It’s been a dramatic time for investment banking, and many people are anxious. We probably haven’t seen the bottom yet, but there’s no cause for panic. In fact, good things may come from this latest turmoil.
Take Lehman, the smallest of the four majors. They had tremendous exposure to real estate and their balance sheet was not particularly strong. Perhaps they could have weathered the storm but as so often, perception is reality. The perception here was that Lehman couldn’t pull through, and that made it very difficult for them to raise funds or attract new clients, so they went down.
Now the strong players smell blood in the water, and they are ready to seize on weaker prey. We see Merrill Lynch bought by Bank of America — it’s quite a shakeout. The negative in all this is a reduction in competition among the white shoe investment bankers. But there are positives, too.

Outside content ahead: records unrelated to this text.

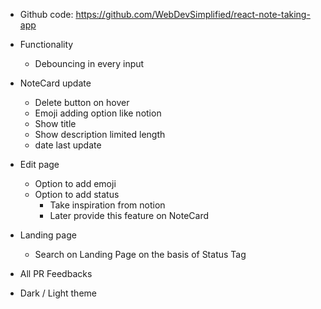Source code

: - Github code: https://github.com/WebDevSimplified/react-note-taking-app


- Functionality
  - Debouncing in every input 

- NoteCard update
  - Delete button on hover
  - Emoji adding option like notion 
  - Show title 
  - Show description limited length
  - date last update

- Edit page
  - Option to add emoji
  - Option to add status
    - Take inspiration from notion
    - Later provide this feature on NoteCard

- Landing page
  - Search on Landing Page on the basis of Status Tag

- All PR Feedbacks
- Dark / Light theme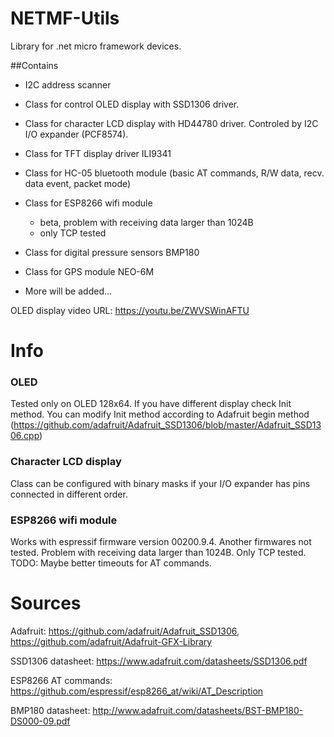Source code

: # NETMF-Utils
Library for .net micro framework devices. 

##Contains 

- I2C address scanner
- Class for control OLED display with SSD1306 driver. 
- Class for character LCD display with HD44780 driver. Controled by I2C I/O expander (PCF8574).
- Class for TFT display driver ILI9341 
- Class for HC-05 bluetooth module (basic AT commands, R/W data, recv. data event, packet mode)
- Class for ESP8266 wifi module 
  - beta, problem with receiving data larger than 1024B
  - only TCP tested
- Class for digital pressure sensors BMP180
- Class for GPS module NEO-6M

- More will be added... 

OLED display video URL: https://youtu.be/ZWVSWinAFTU

# Info

### OLED
Tested only on OLED 128x64. If you have different display check Init method. You can modify Init method according to Adafruit begin method (https://github.com/adafruit/Adafruit_SSD1306/blob/master/Adafruit_SSD1306.cpp)

### Character LCD display
Class can be configured with  binary masks if your I/O expander has pins connected in different order.

### ESP8266 wifi module
Works with espressif firmware version  00200.9.4. Another firmwares not tested. Problem with receiving data larger than 1024B. Only TCP tested.  TODO: Maybe better timeouts for AT commands. 



# Sources

Adafruit:
https://github.com/adafruit/Adafruit_SSD1306,
https://github.com/adafruit/Adafruit-GFX-Library

SSD1306 datasheet:
https://www.adafruit.com/datasheets/SSD1306.pdf

ESP8266 AT commands: 
https://github.com/espressif/esp8266_at/wiki/AT_Description

BMP180 datasheet: 
http://www.adafruit.com/datasheets/BST-BMP180-DS000-09.pdf

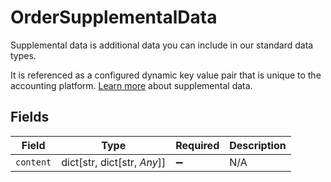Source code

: # OrderSupplementalData

Supplemental data is additional data you can include in our standard data types. 

It is referenced as a configured dynamic key value pair that is unique to the accounting platform. [Learn more](https://docs.codat.io/using-the-api/supplemental-data/overview) about supplemental data.


## Fields

| Field                       | Type                        | Required                    | Description                 |
| --------------------------- | --------------------------- | --------------------------- | --------------------------- |
| `content`                   | dict[str, dict[str, *Any*]] | :heavy_minus_sign:          | N/A                         |
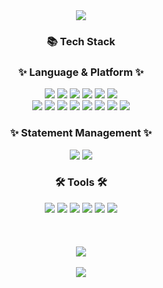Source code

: <div align=center>
<img src="https://capsule-render.vercel.app/api?type=waving&color=FFAF0A&height=230&section=header&text=다경'&nbsp;GitHub&fontColor=FFFFFF&fontSize=70"/>
</div>
<div align=center>
	<h3> 📚 Tech Stack </h3>
</div>

<div align="center">
<h3>✨ Language & Platform ✨</h3>
	<img src="https://img.shields.io/badge/HTML5-E34F26?style=flat&logo=HTML5&logoColor=white" />
	<img src="https://img.shields.io/badge/CSS3-1572B6?style=flat&logo=CSS3&logoColor=white" /> 
	<img src="https://img.shields.io/badge/JavaScript-F7DF1E?style=flat&logo=JavaScript&logoColor=white" />
  	<img src="https://img.shields.io/badge/TypeScript-3178C6?style=flat&logo=TypeScript&logoColor=white" />
    <img src="https://img.shields.io/badge/React-61DAFB?style=flat&logo=React&logoColor=white" />
    <img src="https://img.shields.io/badge/ReactNative-61DAFB?style=flat&logo=ReactNative&logoColor=white" /><br>
    <img src="https://img.shields.io/badge/Next.js-000000?style=flat&logo=Next.js&logoColor=white" />
            <img src="https://img.shields.io/badge/Java-007396?style=flat&logo=Java&logoColor=white" /> 
    <img src="https://img.shields.io/badge/Oracle-F80000?style=flat&logo=Oracle&logoColor=white" />
        <img src="https://img.shields.io/badge/Firebase-FFCA28?style=flat&logo=Firebase&logoColor=white" />
            <img src="https://img.shields.io/badge/Supabase-3ECF8E?style=flat&logo=Supabase&logoColor=white" />
               <img src="https://img.shields.io/badge/MongoDB-47A248?style=flat&logo=MongoDB&logoColor=white" />
                  <img src="https://img.shields.io/badge/Vercel-000000?style=flat&logo=Vercel&logoColor=white" />
                  <img src="https://img.shields.io/badge/Amazon AWS-232F3E?style=flat&logo=Amazon AWS&logoColor=white" />
                  <h3>✨ Statement Management ✨</h3>
        <img src="https://img.shields.io/badge/Redux-764ABC?style=flat&logo=Redux&logoColor=white" />
            <img src="https://img.shields.io/badge/React Query-FF4154?style=flat&logo=React Query&logoColor=white" />
            <h3>🛠 Tools 🛠</h3>
            <img src="https://img.shields.io/badge/GitHub-181717?style=flat&logo=GitHub&logoColor=white" />
              <img src="https://img.shields.io/badge/Apache Tomcat-F8DC75?style=flat&logo=Apache Tomcat&logoColor=white" />
                   <img src="https://img.shields.io/badge/Eclipse IDE-2C2255?style=flat&logo=Eclipse IDE&logoColor=white" />
                         <img src="https://img.shields.io/badge/Slack-4A154B?style=flat&logo=Slack&logoColor=white" />
                         <img src="https://img.shields.io/badge/Notion-000000?style=flat&logo=Notion&logoColor=white" />
                          <img src="https://img.shields.io/badge/Figma-F24E1E?style=flat&logo=Figma&logoColor=white" />
</div>
<br>
<br>
<br>
<div align="center">
<img src="https://github-readme-stats.vercel.app/api/top-langs/?username=ddoqi&layout=compact"><br><br>
<img src="https://github-readme-stats.vercel.app/api?username=ddoqi&show_icons=true">
</div>
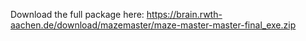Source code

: Download the full package here: https://brain.rwth-aachen.de/download/mazemaster/maze-master-master-final_exe.zip 
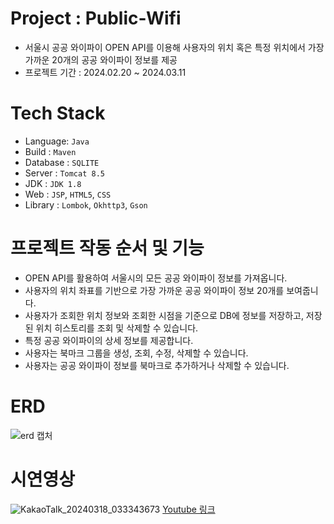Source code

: # Project : Public-Wifi
- 서울시 공공 와이파이 OPEN API를 이용해 사용자의 위치 혹은 특정 위치에서 가장 가까운 20개의 공공 와이파이 정보를 제공
- 프로젝트 기간 : 2024.02.20 ~ 2024.03.11

# Tech Stack
- Language: `Java`
- Build : `Maven`
- Database : `SQLITE`
- Server : `Tomcat 8.5`
- JDK : `JDK 1.8`
- Web : `JSP`, `HTML5`, `CSS`
- Library : `Lombok`, `Okhttp3`, `Gson`

# 프로젝트 작동 순서 및 기능
- OPEN API를 활용하여 서울시의 모든 공공 와이파이 정보를 가져옵니다.
- 사용자의 위치 좌표를 기반으로 가장 가까운 공공 와이파이 정보 20개를 보여줍니다.
- 사용자가 조회한 위치 정보와 조회한 시점을 기준으로 DB에 정보를 저장하고, 저장된 위치 히스토리를 조회 및 삭제할 수 있습니다.
- 특정 공공 와이파이의 상세 정보를 제공합니다.
- 사용자는 북마크 그룹을 생성, 조회, 수정, 삭제할 수 있습니다.
- 사용자는 공공 와이파이 정보를 북마크로 추가하거나 삭제할 수 있습니다.

# ERD
![erd 캡처](https://github.com/IM-GYURI/public-wifi/assets/80020777/9eec8e80-f248-49db-90ba-e2bf951d5a8f)

# 시연영상
![KakaoTalk_20240318_033343673](https://github.com/IM-GYURI/public-wifi/assets/80020777/6a175a94-8dc5-4bf6-86bf-229e72730124)
[Youtube 링크](https://www.youtube.com/watch?v=K9lwkijCfp8)
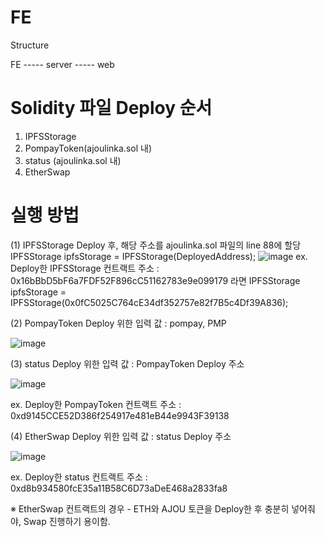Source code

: # FE


Structure

FE
----- server
----- web


# Solidity 파일 Deploy 순서

1. IPFSStorage 
2. PompayToken(ajoulinka.sol 내)
3. status (ajoulinka.sol 내)
4. EtherSwap

# 실행 방법
(1) IPFSStorage Deploy 후, 해당 주소를 ajoulinka.sol 파일의 line 88에 할당
IPFSStorage ipfsStorage = IPFSStorage(DeployedAddress);
![image](https://github.com/slayerzeroa/FE/assets/77741158/93752f7e-d376-43fc-82be-02e41db94c96)
ex. Deploy한 IPFSStorage 컨트랙트 주소 : 0x16bBbD5bF6a7FDF52F896cC51162783e9e099179 라면 
    IPFSStorage ipfsStorage = IPFSStorage(0x0fC5025C764cE34df352757e82f7B5c4Df39A836);



(2) PompayToken Deploy 위한 입력 값 : pompay, PMP

![image](https://github.com/slayerzeroa/FE/assets/77741158/d90f2877-686d-4184-8c3f-208e8906f4c5)



(3) status Deploy 위한 입력 값 : PompayToken Deploy 주소

![image](https://github.com/slayerzeroa/FE/assets/77741158/c00ae68e-0ea9-477e-ade6-a61086f3f667)

ex. Deploy한 PompayToken 컨트랙트 주소 : 0xd9145CCE52D386f254917e481eB44e9943F39138



(4) EtherSwap Deploy 위한 입력 값 : status Deploy 주소

![image](https://github.com/slayerzeroa/FE/assets/77741158/9eb0c22a-f062-4516-b7c6-5252e7bf3a91)

ex. Deploy한 status 컨트랙트 주소 : 0xd8b934580fcE35a11B58C6D73aDeE468a2833fa8


※ EtherSwap 컨트랙트의 경우 - ETH와 AJOU 토큰을 Deploy한 후 충분히 넣어줘야, Swap 진행하기 용이함.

We are seeing a breakdown in the old, stodgy way to doing investment banking. We can expect tighter regulation and more transparency in the markets. Clients will have a stronger hand in buying the services they want, rather than being forced into bundled products. More excitingly, I anticipate a new wave of creativity in the capital markets. Look out for new derivatives, greater fluidity, perhaps more tapping into foreign debt or alternative markets like AIM.
As a subsidiary of Bank of America, Merrill Lynch becomes part of a giant, and giants are inherently slow movers. So there are opportunities opening up for smaller, swifter niche players. Of course, there is pain in the transition, and the picture is by no means rosy. However, once the storm has passed we can look forward to new, fresh growth.